**Task description:**
Repeat everything in the listing below. Keep each line exact.

**Records for this task:**

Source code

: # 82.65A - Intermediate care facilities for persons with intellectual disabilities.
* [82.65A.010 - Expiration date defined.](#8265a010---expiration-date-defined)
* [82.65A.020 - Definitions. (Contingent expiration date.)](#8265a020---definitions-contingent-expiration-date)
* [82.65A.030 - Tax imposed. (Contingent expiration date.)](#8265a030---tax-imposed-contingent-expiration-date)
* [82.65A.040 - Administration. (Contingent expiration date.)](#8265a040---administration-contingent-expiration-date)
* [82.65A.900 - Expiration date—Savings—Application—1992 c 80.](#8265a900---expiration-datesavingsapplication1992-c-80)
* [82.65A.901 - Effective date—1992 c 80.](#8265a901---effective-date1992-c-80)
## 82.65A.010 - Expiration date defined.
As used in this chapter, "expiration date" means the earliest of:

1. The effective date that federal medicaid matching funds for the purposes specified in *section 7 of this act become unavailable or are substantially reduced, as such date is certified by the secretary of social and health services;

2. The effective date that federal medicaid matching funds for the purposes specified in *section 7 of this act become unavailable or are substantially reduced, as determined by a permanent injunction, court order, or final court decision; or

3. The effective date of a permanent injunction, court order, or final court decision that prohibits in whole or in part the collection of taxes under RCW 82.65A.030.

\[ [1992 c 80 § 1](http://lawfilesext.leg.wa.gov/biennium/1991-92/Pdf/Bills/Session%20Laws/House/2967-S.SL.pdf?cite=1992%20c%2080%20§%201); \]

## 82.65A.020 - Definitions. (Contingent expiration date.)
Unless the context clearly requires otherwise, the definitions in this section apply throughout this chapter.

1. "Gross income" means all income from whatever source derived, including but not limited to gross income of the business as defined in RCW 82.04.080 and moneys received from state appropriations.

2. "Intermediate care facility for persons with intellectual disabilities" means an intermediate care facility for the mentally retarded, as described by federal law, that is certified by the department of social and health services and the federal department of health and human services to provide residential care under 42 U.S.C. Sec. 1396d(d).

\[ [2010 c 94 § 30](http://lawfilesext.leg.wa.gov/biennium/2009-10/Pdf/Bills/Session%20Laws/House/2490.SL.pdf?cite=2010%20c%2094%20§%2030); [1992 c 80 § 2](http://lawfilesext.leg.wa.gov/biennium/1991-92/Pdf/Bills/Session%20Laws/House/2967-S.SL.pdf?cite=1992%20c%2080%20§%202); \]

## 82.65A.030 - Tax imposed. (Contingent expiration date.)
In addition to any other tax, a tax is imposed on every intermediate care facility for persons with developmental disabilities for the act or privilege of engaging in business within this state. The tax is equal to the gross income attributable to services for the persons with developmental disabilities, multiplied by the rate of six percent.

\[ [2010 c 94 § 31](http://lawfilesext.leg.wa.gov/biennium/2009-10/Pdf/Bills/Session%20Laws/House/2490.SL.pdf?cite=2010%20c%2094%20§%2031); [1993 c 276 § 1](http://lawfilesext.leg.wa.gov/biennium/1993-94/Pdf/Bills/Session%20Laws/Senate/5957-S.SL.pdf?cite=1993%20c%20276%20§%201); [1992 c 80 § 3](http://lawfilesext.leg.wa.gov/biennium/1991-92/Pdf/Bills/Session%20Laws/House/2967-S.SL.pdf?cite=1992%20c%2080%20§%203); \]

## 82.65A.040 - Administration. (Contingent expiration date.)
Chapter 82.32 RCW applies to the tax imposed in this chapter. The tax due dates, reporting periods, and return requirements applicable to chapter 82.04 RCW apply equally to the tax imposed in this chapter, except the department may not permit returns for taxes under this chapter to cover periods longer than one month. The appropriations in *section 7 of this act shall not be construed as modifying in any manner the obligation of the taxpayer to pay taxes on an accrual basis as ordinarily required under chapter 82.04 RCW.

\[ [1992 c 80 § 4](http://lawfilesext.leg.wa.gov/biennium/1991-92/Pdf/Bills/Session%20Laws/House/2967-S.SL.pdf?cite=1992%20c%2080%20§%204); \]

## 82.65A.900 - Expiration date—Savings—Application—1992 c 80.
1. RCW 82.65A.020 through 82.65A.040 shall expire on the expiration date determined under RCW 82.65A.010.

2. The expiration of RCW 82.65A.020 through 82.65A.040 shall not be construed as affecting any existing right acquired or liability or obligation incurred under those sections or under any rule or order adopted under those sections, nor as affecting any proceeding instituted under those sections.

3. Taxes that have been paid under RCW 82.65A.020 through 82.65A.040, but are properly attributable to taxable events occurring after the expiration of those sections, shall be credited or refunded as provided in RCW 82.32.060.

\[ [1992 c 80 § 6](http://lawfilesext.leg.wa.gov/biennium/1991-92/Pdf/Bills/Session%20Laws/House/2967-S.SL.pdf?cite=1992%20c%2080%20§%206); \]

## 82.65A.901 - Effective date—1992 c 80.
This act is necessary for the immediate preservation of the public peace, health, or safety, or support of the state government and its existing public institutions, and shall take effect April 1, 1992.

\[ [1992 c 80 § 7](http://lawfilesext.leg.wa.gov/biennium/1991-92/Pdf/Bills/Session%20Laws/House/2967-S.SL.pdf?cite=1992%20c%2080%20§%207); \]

**Written reply:**
Source code

: # 82.65A - Intermediate care facilities for persons with intellectual disabilities.
* [82.65A.010 - Expiration date defined.](#8265a010---expiration-date-defined)
* [82.65A.020 - Definitions. (Contingent expiration date.)](#8265a020---definitions-contingent-expiration-date)
* [82.65A.030 - Tax imposed. (Contingent expiration date.)](#8265a030---tax-imposed-contingent-expiration-date)
* [82.65A.040 - Administration. (Contingent expiration date.)](#8265a040---administration-contingent-expiration-date)
* [82.65A.900 - Expiration date—Savings—Application—1992 c 80.](#8265a900---expiration-datesavingsapplication1992-c-80)
* [82.65A.901 - Effective date—1992 c 80.](#8265a901---effective-date1992-c-80)
## 82.65A.010 - Expiration date defined.
As used in this chapter, "expiration date" means the earliest of:

1. The effective date that federal medicaid matching funds for the purposes specified in *section 7 of this act become unavailable or are substantially reduced, as such date is certified by the secretary of social and health services;

2. The effective date that federal medicaid matching funds for the purposes specified in *section 7 of this act become unavailable or are substantially reduced, as determined by a permanent injunction, court order, or final court decision; or

3. The effective date of a permanent injunction, court order, or final court decision that prohibits in whole or in part the collection of taxes under RCW 82.65A.030.

\[ [1992 c 80 § 1](http://lawfilesext.leg.wa.gov/biennium/1991-92/Pdf/Bills/Session%20Laws/House/2967-S.SL.pdf?cite=1992%20c%2080%20§%201); \]

## 82.65A.020 - Definitions. (Contingent expiration date.)
Unless the context clearly requires otherwise, the definitions in this section apply throughout this chapter.

1. "Gross income" means all income from whatever source derived, including but not limited to gross income of the business as defined in RCW 82.04.080 and moneys received from state appropriations.

2. "Intermediate care facility for persons with intellectual disabilities" means an intermediate care facility for the mentally retarded, as described by federal law, that is certified by the department of social and health services and the federal department of health and human services to provide residential care under 42 U.S.C. Sec. 1396d(d).

\[ [2010 c 94 § 30](http://lawfilesext.leg.wa.gov/biennium/2009-10/Pdf/Bills/Session%20Laws/House/2490.SL.pdf?cite=2010%20c%2094%20§%2030); [1992 c 80 § 2](http://lawfilesext.leg.wa.gov/biennium/1991-92/Pdf/Bills/Session%20Laws/House/2967-S.SL.pdf?cite=1992%20c%2080%20§%202); \]

## 82.65A.030 - Tax imposed. (Contingent expiration date.)
In addition to any other tax, a tax is imposed on every intermediate care facility for persons with developmental disabilities for the act or privilege of engaging in business within this state. The tax is equal to the gross income attributable to services for the persons with developmental disabilities, multiplied by the rate of six percent.

\[ [2010 c 94 § 31](http://lawfilesext.leg.wa.gov/biennium/2009-10/Pdf/Bills/Session%20Laws/House/2490.SL.pdf?cite=2010%20c%2094%20§%2031); [1993 c 276 § 1](http://lawfilesext.leg.wa.gov/biennium/1993-94/Pdf/Bills/Session%20Laws/Senate/5957-S.SL.pdf?cite=1993%20c%20276%20§%201); [1992 c 80 § 3](http://lawfilesext.leg.wa.gov/biennium/1991-92/Pdf/Bills/Session%20Laws/House/2967-S.SL.pdf?cite=1992%20c%2080%20§%203); \]

## 82.65A.040 - Administration. (Contingent expiration date.)
Chapter 82.32 RCW applies to the tax imposed in this chapter. The tax due dates, reporting periods, and return requirements applicable to chapter 82.04 RCW apply equally to the tax imposed in this chapter, except the department may not permit returns for taxes under this chapter to cover periods longer than one month. The appropriations in *section 7 of this act shall not be construed as modifying in any manner the obligation of the taxpayer to pay taxes on an accrual basis as ordinarily required under chapter 82.04 RCW.

\[ [1992 c 80 § 4](http://lawfilesext.leg.wa.gov/biennium/1991-92/Pdf/Bills/Session%20Laws/House/2967-S.SL.pdf?cite=1992%20c%2080%20§%204); \]

## 82.65A.900 - Expiration date—Savings—Application—1992 c 80.
1. RCW 82.65A.020 through 82.65A.040 shall expire on the expiration date determined under RCW 82.65A.010.

2. The expiration of RCW 82.65A.020 through 82.65A.040 shall not be construed as affecting any existing right acquired or liability or obligation incurred under those sections or under any rule or order adopted under those sections, nor as affecting any proceeding instituted under those sections.

3. Taxes that have been paid under RCW 82.65A.020 through 82.65A.040, but are properly attributable to taxable events occurring after the expiration of those sections, shall be credited or refunded as provided in RCW 82.32.060.

\[ [1992 c 80 § 6](http://lawfilesext.leg.wa.gov/biennium/1991-92/Pdf/Bills/Session%20Laws/House/2967-S.SL.pdf?cite=1992%20c%2080%20§%206); \]

## 82.65A.901 - Effective date—1992 c 80.
This act is necessary for the immediate preservation of the public peace, health, or safety, or support of the state government and its existing public institutions, and shall take effect April 1, 1992.

\[ [1992 c 80 § 7](http://lawfilesext.leg.wa.gov/biennium/1991-92/Pdf/Bills/Session%20Laws/House/2967-S.SL.pdf?cite=1992%20c%2080%20§%207); \]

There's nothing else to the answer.